Etymology and plural

The word is derived from Latin, in which index means "one who points out", an "indication", or a "forefinger".

In Latin, the plural form of the word is indices. In English, the plural "indices" is commonly used in mathematical and computing contexts, and sometimes in bibliographical contexts – for example, in the 17-volume Women in World History: A Biographical Encyclopedia (1999–2002). [4] However, this form is now seen as an archaism by many writers and commentators, who prefer the anglicised plural "indexes". "Indexes" is widely used in the publishing industry; in the International Standard ISO 999, Information and documentation – Guidelines for the content, organization and presentation of indexes; and is preferred by the Oxford Style Manual . [5] The Chicago Manual of Style allows both forms. [6]

G. Norman Knight quotes Shakespeare's lines from Troilus and Cressida (I.3.344) – "And in such indexes ..." – and comments:

"But the real importance of this passage is that it establishes for all time the correct literary plural; we can leave the Latin form "indices" to the mathematicians (and similarly "appendices" to the anatomists)." [2]

Indexing process

The first page of the index of Novus Atlas Sinensis by Martino Martini (published as a section of Volume 10 of Joan Blaeu's Atlas Maior in 1655) Novus Atlas Sinensis - First page of the index.jpg
The first page of the index of Novus Atlas Sinensis by Martino Martini (published as a section of Volume 10 of Joan Blaeu's Atlas Maior in 1655)

Conventional indexing

The indexer reads through the text, identifying indexable concepts (those for which the text provides useful information and which will be of relevance for the text's readership). The indexer creates index headings to represent those concepts, which are phrased such that they can be found when in alphabetical order (so, for example, one would write 'indexing process' rather than 'how to create an index'). These headings and their associated locators (indicators to position in the text) are entered into specialist indexing software which handles the formatting of the index and facilitates the editing phase. The index is then edited to impose consistency throughout the index.

Indexers must analyze the text to enable presentation of concepts and ideas in the index that may not be named within the text. The index is intended to help the reader, researcher, or information professional, rather than the author, find information, so the professional indexer must act as a liaison between the text and its ultimate user.

In the United States, according to tradition, the index for a non-fiction book is the responsibility of the author, but most authors don't actually do it. Most indexing is done by freelancers hired by authors, publishers or an independent business which manages the production of a book, [7] publishers or book packagers. Some publishers and database companies employ indexers.

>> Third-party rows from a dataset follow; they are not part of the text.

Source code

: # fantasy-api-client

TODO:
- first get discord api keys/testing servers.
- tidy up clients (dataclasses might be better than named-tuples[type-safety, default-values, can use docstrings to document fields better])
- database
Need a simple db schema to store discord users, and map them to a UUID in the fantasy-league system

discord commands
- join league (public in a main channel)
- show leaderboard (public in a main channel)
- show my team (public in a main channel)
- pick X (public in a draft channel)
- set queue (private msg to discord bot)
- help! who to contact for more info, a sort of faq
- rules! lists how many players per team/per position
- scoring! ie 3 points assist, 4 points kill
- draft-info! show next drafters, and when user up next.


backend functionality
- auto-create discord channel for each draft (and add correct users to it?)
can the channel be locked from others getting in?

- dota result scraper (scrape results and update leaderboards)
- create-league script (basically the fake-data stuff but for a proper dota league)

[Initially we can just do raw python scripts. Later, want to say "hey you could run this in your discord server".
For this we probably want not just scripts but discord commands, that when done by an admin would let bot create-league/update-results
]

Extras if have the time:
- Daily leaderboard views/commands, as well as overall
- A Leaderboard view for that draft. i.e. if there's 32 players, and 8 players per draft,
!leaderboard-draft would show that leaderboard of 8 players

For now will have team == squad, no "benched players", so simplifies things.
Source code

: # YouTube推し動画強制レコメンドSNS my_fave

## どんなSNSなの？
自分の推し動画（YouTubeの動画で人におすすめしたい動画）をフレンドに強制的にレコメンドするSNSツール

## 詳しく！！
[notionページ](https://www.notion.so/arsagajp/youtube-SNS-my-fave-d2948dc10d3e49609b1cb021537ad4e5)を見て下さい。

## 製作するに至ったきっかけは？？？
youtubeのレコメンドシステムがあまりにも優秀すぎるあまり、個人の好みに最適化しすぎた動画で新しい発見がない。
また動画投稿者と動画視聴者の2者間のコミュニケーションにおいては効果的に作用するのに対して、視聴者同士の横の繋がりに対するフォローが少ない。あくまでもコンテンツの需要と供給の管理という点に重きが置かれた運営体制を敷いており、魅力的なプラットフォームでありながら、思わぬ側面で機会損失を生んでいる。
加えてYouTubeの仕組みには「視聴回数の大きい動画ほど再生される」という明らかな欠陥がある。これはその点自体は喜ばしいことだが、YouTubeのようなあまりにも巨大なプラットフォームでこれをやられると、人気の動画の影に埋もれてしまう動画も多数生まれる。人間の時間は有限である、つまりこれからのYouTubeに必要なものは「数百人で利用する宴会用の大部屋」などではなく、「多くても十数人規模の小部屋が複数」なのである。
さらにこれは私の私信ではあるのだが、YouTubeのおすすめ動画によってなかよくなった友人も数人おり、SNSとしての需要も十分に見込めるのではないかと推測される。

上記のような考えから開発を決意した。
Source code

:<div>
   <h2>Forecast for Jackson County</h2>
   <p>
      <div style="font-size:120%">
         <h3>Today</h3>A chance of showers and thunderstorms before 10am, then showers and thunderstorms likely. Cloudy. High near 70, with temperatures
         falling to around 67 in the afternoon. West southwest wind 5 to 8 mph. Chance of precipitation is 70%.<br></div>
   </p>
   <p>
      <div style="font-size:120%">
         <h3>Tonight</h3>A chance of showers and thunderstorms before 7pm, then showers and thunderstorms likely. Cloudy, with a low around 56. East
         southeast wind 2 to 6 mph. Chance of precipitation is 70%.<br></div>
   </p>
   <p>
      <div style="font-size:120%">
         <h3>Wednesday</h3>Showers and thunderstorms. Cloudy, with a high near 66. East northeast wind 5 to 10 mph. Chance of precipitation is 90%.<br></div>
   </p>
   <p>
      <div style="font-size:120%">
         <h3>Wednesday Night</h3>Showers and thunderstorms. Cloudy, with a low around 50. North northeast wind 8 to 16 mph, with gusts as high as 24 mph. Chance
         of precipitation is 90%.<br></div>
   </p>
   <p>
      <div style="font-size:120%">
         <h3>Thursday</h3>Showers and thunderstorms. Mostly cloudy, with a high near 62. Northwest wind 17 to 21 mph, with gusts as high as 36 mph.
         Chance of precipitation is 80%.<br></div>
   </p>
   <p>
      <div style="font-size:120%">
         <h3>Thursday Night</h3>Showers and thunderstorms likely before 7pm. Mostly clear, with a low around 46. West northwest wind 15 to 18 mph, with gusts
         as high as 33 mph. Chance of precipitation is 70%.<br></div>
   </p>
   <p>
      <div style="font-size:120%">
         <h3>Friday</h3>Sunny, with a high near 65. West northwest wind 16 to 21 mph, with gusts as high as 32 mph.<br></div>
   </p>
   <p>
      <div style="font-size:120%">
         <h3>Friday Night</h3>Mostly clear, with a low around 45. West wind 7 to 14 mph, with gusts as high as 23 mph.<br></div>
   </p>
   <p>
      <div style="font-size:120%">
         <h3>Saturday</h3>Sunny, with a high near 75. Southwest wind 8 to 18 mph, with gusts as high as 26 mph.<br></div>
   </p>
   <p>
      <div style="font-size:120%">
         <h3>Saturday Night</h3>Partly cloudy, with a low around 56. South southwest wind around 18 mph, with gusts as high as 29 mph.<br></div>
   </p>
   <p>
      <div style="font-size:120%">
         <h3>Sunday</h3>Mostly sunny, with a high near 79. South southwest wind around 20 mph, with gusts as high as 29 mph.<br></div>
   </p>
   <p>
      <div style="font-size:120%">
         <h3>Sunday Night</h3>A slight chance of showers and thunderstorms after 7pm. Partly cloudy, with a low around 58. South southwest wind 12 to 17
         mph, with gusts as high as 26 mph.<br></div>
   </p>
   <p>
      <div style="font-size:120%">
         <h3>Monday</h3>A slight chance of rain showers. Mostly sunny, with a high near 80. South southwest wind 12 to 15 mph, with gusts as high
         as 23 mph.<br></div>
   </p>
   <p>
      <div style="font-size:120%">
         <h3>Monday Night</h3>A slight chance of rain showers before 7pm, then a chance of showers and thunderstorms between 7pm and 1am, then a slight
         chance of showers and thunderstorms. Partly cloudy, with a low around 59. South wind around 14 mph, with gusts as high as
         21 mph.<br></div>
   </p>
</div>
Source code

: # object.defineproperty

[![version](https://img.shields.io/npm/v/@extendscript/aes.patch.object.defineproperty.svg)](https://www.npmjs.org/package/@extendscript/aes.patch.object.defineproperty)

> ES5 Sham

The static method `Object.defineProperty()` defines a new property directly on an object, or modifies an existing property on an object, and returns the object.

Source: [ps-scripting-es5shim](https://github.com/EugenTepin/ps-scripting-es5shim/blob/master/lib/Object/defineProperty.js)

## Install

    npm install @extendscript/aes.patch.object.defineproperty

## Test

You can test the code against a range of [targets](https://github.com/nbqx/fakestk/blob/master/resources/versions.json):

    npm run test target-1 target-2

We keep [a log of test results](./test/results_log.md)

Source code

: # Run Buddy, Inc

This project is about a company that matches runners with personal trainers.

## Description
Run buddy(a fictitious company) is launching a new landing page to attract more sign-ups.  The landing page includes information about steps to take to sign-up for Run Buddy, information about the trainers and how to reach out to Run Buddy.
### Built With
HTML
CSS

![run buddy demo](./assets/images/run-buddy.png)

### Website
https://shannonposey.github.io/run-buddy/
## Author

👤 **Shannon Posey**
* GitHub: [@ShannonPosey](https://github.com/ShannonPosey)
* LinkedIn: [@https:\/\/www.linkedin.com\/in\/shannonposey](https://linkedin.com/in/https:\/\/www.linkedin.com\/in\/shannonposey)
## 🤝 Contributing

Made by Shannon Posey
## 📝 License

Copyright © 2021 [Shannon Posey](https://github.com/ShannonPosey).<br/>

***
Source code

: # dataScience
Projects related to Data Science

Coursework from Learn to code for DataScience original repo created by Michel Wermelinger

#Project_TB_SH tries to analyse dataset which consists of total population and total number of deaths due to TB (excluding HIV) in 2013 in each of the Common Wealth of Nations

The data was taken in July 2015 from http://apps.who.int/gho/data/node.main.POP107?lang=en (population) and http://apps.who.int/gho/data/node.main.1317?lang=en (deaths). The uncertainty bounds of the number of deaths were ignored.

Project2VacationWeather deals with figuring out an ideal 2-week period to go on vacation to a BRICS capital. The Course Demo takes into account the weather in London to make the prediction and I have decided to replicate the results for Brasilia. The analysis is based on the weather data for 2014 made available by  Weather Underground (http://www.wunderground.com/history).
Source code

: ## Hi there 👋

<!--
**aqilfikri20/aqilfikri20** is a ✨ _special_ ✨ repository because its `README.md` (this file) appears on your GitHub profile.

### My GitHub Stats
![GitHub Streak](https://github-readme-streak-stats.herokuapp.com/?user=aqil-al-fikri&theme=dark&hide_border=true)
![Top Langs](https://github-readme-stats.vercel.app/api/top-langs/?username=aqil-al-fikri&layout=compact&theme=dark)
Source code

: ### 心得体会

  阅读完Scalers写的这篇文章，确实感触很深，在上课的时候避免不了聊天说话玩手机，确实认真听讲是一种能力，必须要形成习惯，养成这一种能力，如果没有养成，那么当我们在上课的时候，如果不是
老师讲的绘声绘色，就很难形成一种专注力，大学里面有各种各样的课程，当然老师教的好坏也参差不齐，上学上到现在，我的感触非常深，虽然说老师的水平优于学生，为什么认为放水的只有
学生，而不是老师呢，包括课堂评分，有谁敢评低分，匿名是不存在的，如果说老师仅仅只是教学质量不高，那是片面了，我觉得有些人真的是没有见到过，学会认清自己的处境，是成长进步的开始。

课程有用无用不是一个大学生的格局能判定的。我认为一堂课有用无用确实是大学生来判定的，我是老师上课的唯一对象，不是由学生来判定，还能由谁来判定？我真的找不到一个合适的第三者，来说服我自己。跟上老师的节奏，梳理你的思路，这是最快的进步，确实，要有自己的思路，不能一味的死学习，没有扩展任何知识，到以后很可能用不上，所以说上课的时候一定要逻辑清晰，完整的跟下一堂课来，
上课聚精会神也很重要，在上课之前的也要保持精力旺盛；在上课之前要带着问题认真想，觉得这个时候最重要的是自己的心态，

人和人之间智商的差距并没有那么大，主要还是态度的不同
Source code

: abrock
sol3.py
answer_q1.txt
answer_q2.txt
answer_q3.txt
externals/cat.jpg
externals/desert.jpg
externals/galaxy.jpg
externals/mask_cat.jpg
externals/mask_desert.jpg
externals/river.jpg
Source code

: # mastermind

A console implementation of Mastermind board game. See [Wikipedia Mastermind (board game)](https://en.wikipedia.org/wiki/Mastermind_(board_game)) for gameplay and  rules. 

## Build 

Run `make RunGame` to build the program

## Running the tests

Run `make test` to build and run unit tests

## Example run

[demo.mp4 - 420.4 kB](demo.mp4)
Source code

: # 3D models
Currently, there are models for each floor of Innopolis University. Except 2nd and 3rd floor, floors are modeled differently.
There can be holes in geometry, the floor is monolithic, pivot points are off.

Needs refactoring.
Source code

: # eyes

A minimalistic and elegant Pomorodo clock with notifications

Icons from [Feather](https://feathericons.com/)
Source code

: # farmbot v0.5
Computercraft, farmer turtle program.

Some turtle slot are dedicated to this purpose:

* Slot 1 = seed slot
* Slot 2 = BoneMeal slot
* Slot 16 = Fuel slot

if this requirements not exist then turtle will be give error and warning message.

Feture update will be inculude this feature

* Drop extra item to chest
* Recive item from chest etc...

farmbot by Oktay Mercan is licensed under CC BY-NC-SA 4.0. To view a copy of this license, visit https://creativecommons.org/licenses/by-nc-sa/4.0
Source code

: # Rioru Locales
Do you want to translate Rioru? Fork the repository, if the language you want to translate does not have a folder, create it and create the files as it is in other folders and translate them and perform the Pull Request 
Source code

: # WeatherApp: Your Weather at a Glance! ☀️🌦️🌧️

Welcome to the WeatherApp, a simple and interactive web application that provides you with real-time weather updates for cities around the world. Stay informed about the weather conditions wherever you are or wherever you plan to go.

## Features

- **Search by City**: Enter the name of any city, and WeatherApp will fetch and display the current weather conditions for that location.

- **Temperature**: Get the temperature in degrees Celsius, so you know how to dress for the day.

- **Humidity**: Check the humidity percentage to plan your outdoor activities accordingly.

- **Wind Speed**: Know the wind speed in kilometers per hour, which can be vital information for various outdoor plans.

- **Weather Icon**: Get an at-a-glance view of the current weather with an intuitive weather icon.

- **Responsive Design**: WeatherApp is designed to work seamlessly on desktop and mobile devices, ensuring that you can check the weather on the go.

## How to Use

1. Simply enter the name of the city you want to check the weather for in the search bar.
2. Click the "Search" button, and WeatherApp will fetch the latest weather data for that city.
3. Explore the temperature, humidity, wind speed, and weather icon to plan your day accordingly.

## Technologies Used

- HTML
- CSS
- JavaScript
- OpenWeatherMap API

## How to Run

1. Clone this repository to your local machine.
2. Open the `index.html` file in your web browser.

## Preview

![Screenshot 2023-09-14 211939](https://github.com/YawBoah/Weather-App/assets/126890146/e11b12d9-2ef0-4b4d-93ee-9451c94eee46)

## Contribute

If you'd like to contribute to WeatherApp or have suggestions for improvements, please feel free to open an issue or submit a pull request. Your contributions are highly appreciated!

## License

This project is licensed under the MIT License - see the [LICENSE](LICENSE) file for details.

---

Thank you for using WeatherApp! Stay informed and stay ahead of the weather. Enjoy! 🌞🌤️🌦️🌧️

Before indexing software existed, indexes were created using slips of paper or, later, index cards. After hundreds of such slips or cards were filled out (as the indexer worked through the pages of the book proofs), they could then be shuffled by hand into alphabetical order, at which point they served as manuscript to be typeset into the printed index.

Indexing software

Software is available to aid the indexer in building a book index. [8] [9] There are several dedicated indexing software programs available to assist with the special sorting and copying needs involved in index preparation.

Embedded indexing

Embedded indexing involves including the index headings in the midst of the text itself, but surrounded by codes so that they are not normally displayed. A usable index is then generated automatically from the embedded text using the position of the embedded headings to determine the locators. Thus, when the pagination is changed the index can be regenerated with the new locators.

LaTeX documents support embedded indexes primarily through the MakeIndex package. Several widely used XML DTDs, including DocBook and TEI, have elements that allow index creation directly in the XML files. Most word processing software, such as StarWriter/ Writer, Microsoft Word, and WordPerfect, as well as some desktop publishing software (for example, FrameMaker and InDesign), as well as other tools (for example, MadCap Software's Flare), have some facility for embedded indexing as well. TExtract and IndexExploit support embedded indexing of Microsoft Word documents. [8]

An embedded index requires more time to create than a conventional static index; however, an embedded index can save time in the long run when the material is updated or repaginated. This is because, with a static index, if even a few pages change, the entire index must be revised or recreated while, with an embedded index, only the pages that changed need updating or indexing.


Indexes are also designed to help the reader find information quickly and easily. A complete and truly useful index is not simply a list of the words and phrases used in a publication (which is properly called a concordance), but an organized map of its contents, including cross-references, grouping of like concepts, and other useful intellectual analysis.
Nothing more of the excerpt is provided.